» Exercise directions: The output must reproduce each line of the data word for word.

Provided data below:

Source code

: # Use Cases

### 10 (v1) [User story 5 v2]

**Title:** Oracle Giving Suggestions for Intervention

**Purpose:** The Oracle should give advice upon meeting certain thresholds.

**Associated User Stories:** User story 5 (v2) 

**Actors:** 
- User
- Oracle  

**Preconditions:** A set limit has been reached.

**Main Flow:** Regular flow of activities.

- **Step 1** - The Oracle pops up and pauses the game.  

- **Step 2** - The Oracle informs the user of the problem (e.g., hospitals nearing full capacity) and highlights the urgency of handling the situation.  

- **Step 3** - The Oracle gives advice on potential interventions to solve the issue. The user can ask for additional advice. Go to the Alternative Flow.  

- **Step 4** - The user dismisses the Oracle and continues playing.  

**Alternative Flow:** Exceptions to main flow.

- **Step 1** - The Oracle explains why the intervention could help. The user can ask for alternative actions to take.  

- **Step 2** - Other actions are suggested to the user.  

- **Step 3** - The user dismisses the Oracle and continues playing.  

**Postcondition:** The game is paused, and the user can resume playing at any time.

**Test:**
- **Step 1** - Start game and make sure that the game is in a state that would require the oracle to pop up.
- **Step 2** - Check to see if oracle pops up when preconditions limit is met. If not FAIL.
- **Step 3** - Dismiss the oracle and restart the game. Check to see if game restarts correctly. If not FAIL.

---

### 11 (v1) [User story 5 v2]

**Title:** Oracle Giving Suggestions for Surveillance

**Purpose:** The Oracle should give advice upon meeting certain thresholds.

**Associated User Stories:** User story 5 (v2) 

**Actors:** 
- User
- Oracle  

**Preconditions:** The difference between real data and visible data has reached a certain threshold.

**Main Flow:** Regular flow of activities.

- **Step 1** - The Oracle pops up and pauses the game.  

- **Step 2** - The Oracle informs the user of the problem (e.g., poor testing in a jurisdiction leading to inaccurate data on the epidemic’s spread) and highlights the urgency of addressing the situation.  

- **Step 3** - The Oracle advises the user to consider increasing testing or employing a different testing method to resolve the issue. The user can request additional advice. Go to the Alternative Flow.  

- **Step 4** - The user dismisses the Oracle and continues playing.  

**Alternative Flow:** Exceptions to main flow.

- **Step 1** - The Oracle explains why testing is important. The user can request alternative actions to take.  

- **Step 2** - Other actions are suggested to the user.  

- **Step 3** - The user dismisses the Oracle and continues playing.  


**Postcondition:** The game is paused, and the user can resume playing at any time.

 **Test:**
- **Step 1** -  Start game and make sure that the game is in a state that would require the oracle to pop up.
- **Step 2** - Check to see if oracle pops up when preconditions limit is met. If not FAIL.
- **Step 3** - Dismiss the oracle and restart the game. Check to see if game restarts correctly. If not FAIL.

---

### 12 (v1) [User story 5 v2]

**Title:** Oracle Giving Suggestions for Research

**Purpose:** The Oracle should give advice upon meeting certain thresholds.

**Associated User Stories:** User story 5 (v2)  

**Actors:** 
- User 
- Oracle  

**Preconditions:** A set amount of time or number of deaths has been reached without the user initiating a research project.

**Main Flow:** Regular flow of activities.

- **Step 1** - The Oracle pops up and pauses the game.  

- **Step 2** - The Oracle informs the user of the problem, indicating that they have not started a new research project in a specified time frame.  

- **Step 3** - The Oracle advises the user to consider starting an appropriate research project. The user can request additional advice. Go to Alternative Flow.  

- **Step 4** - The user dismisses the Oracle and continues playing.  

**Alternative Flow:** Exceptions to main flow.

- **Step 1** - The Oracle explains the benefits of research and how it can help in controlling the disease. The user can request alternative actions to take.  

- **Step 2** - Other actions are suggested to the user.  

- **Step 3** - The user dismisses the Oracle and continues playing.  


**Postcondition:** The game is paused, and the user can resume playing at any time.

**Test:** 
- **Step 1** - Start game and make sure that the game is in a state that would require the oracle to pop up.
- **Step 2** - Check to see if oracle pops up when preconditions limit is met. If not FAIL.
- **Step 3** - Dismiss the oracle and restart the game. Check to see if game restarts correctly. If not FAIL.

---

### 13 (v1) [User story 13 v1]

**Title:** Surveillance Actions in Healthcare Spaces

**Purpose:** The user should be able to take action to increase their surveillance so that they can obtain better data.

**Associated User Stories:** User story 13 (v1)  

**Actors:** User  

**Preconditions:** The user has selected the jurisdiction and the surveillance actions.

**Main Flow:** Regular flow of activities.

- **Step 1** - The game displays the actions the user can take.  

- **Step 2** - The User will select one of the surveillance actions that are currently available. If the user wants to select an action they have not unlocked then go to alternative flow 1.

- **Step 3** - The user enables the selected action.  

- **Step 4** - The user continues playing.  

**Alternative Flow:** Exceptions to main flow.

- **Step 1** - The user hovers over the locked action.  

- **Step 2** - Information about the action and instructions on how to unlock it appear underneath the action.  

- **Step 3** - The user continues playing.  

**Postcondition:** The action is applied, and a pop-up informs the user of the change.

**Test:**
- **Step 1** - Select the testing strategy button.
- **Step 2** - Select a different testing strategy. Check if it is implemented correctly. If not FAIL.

End of Provided data.

» Result of the exercise:
Source code

: # Use Cases

### 10 (v1) [User story 5 v2]

**Title:** Oracle Giving Suggestions for Intervention

**Purpose:** The Oracle should give advice upon meeting certain thresholds.

**Associated User Stories:** User story 5 (v2) 

**Actors:** 
- User
- Oracle  

**Preconditions:** A set limit has been reached.

**Main Flow:** Regular flow of activities.

- **Step 1** - The Oracle pops up and pauses the game.  

- **Step 2** - The Oracle informs the user of the problem (e.g., hospitals nearing full capacity) and highlights the urgency of handling the situation.  

- **Step 3** - The Oracle gives advice on potential interventions to solve the issue. The user can ask for additional advice. Go to the Alternative Flow.  

- **Step 4** - The user dismisses the Oracle and continues playing.  

**Alternative Flow:** Exceptions to main flow.

- **Step 1** - The Oracle explains why the intervention could help. The user can ask for alternative actions to take.  

- **Step 2** - Other actions are suggested to the user.  

- **Step 3** - The user dismisses the Oracle and continues playing.  

**Postcondition:** The game is paused, and the user can resume playing at any time.

**Test:**
- **Step 1** - Start game and make sure that the game is in a state that would require the oracle to pop up.
- **Step 2** - Check to see if oracle pops up when preconditions limit is met. If not FAIL.
- **Step 3** - Dismiss the oracle and restart the game. Check to see if game restarts correctly. If not FAIL.

---

### 11 (v1) [User story 5 v2]

**Title:** Oracle Giving Suggestions for Surveillance

**Purpose:** The Oracle should give advice upon meeting certain thresholds.

**Associated User Stories:** User story 5 (v2) 

**Actors:** 
- User
- Oracle  

**Preconditions:** The difference between real data and visible data has reached a certain threshold.

**Main Flow:** Regular flow of activities.

- **Step 1** - The Oracle pops up and pauses the game.  

- **Step 2** - The Oracle informs the user of the problem (e.g., poor testing in a jurisdiction leading to inaccurate data on the epidemic’s spread) and highlights the urgency of addressing the situation.  

- **Step 3** - The Oracle advises the user to consider increasing testing or employing a different testing method to resolve the issue. The user can request additional advice. Go to the Alternative Flow.  

- **Step 4** - The user dismisses the Oracle and continues playing.  

**Alternative Flow:** Exceptions to main flow.

- **Step 1** - The Oracle explains why testing is important. The user can request alternative actions to take.  

- **Step 2** - Other actions are suggested to the user.  

- **Step 3** - The user dismisses the Oracle and continues playing.  


**Postcondition:** The game is paused, and the user can resume playing at any time.

 **Test:**
- **Step 1** -  Start game and make sure that the game is in a state that would require the oracle to pop up.
- **Step 2** - Check to see if oracle pops up when preconditions limit is met. If not FAIL.
- **Step 3** - Dismiss the oracle and restart the game. Check to see if game restarts correctly. If not FAIL.

---

### 12 (v1) [User story 5 v2]

**Title:** Oracle Giving Suggestions for Research

**Purpose:** The Oracle should give advice upon meeting certain thresholds.

**Associated User Stories:** User story 5 (v2)  

**Actors:** 
- User 
- Oracle  

**Preconditions:** A set amount of time or number of deaths has been reached without the user initiating a research project.

**Main Flow:** Regular flow of activities.

- **Step 1** - The Oracle pops up and pauses the game.  

- **Step 2** - The Oracle informs the user of the problem, indicating that they have not started a new research project in a specified time frame.  

- **Step 3** - The Oracle advises the user to consider starting an appropriate research project. The user can request additional advice. Go to Alternative Flow.  

- **Step 4** - The user dismisses the Oracle and continues playing.  

**Alternative Flow:** Exceptions to main flow.

- **Step 1** - The Oracle explains the benefits of research and how it can help in controlling the disease. The user can request alternative actions to take.  

- **Step 2** - Other actions are suggested to the user.  

- **Step 3** - The user dismisses the Oracle and continues playing.  


**Postcondition:** The game is paused, and the user can resume playing at any time.

**Test:** 
- **Step 1** - Start game and make sure that the game is in a state that would require the oracle to pop up.
- **Step 2** - Check to see if oracle pops up when preconditions limit is met. If not FAIL.
- **Step 3** - Dismiss the oracle and restart the game. Check to see if game restarts correctly. If not FAIL.

---

### 13 (v1) [User story 13 v1]

**Title:** Surveillance Actions in Healthcare Spaces

**Purpose:** The user should be able to take action to increase their surveillance so that they can obtain better data.

**Associated User Stories:** User story 13 (v1)  

**Actors:** User  

**Preconditions:** The user has selected the jurisdiction and the surveillance actions.

**Main Flow:** Regular flow of activities.

- **Step 1** - The game displays the actions the user can take.  

- **Step 2** - The User will select one of the surveillance actions that are currently available. If the user wants to select an action they have not unlocked then go to alternative flow 1.

- **Step 3** - The user enables the selected action.  

- **Step 4** - The user continues playing.  

**Alternative Flow:** Exceptions to main flow.

- **Step 1** - The user hovers over the locked action.  

- **Step 2** - Information about the action and instructions on how to unlock it appear underneath the action.  

- **Step 3** - The user continues playing.  

**Postcondition:** The action is applied, and a pop-up informs the user of the change.

**Test:**
- **Step 1** - Select the testing strategy button.
- **Step 2** - Select a different testing strategy. Check if it is implemented correctly. If not FAIL.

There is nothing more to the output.